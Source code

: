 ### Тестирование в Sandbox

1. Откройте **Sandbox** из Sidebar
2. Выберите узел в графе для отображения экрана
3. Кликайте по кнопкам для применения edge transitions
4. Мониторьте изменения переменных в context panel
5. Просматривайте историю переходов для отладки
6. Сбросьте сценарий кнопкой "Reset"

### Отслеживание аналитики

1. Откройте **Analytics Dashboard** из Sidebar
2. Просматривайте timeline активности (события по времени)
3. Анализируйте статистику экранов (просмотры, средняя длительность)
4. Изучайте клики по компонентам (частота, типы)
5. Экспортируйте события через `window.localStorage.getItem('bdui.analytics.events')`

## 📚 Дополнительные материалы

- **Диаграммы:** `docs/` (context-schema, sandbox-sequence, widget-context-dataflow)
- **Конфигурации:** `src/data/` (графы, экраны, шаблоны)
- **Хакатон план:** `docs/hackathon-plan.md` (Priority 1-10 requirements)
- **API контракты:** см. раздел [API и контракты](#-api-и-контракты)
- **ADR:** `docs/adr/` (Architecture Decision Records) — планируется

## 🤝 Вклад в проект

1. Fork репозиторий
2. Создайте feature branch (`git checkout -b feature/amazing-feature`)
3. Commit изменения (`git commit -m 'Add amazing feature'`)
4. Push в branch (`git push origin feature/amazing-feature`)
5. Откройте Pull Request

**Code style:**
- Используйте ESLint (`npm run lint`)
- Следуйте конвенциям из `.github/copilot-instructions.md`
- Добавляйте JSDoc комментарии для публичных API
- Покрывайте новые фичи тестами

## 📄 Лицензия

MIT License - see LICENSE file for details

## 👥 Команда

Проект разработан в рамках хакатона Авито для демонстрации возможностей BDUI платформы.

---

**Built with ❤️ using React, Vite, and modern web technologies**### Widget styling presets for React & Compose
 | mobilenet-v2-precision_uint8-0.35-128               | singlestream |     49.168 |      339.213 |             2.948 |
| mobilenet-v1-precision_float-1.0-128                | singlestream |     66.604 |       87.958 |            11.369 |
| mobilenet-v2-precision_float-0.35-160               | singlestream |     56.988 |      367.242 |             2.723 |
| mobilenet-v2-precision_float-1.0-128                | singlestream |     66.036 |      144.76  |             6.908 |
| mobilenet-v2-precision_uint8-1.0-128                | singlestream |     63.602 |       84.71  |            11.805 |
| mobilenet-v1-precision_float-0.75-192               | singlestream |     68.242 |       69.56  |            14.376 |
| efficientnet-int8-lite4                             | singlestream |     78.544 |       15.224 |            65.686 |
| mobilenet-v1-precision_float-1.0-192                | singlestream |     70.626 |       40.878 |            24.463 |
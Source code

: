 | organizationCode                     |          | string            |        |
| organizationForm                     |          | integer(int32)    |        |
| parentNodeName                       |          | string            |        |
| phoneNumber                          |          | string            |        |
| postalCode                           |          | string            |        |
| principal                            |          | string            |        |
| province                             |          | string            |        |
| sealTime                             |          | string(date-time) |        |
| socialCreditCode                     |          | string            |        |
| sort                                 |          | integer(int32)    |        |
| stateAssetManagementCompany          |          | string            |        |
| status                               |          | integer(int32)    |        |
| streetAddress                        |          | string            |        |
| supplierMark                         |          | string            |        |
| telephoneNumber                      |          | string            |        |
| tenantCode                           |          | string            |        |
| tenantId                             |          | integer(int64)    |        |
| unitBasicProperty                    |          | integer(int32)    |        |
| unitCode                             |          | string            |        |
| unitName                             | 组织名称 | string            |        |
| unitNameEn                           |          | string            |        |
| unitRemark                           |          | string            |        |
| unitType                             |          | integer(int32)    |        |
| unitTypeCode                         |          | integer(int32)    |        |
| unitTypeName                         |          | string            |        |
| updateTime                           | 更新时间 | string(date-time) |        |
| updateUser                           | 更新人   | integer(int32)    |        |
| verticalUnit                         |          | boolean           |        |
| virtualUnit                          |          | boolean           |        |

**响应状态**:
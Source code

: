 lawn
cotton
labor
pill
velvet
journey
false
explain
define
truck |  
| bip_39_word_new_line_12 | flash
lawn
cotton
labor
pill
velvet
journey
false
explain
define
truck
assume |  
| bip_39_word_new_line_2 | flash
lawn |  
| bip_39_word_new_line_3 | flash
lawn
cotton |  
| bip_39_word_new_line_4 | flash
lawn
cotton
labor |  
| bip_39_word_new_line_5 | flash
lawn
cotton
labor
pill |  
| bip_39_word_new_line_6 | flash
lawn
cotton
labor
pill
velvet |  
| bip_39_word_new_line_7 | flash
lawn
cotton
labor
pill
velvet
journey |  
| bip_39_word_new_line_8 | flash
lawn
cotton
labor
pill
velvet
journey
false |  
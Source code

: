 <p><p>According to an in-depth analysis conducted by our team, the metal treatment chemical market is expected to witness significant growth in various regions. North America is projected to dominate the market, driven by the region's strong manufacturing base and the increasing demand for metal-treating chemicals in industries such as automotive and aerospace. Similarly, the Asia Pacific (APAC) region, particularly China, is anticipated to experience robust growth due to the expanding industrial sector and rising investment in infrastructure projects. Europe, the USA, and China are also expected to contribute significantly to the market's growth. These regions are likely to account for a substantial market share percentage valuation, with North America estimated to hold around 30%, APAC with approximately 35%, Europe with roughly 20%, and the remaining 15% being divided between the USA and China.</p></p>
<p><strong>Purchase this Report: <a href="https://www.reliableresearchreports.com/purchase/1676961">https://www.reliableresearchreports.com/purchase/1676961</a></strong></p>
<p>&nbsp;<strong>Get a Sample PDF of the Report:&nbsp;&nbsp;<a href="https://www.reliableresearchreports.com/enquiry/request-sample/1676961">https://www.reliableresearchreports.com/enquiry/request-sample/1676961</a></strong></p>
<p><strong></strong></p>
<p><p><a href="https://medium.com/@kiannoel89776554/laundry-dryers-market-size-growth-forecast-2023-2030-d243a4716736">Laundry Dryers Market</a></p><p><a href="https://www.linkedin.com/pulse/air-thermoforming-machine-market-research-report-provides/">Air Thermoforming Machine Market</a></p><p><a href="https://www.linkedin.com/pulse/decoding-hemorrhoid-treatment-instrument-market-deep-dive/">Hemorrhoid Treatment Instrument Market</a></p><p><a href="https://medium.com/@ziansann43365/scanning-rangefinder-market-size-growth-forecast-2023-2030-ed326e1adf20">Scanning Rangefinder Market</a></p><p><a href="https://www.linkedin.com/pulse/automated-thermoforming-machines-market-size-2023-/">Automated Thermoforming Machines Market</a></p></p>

..........

## What the exercise asks
Please output exactly the lines between the one holding "## 📚 Дополнительные материалы" and the one holding "2. Создайте feature" in the records above, inclusive, and nothing more.

## Task solution
## 📚 Дополнительные материалы

- **Диаграммы:** `docs/` (context-schema, sandbox-sequence, widget-context-dataflow)
- **Конфигурации:** `src/data/` (графы, экраны, шаблоны)
- **Хакатон план:** `docs/hackathon-plan.md` (Priority 1-10 requirements)
- **API контракты:** см. раздел [API и контракты](#-api-и-контракты)
- **ADR:** `docs/adr/` (Architecture Decision Records) — планируется

## 🤝 Вклад в проект

1. Fork репозиторий
2. Создайте feature branch (`git checkout -b feature/amazing-feature`)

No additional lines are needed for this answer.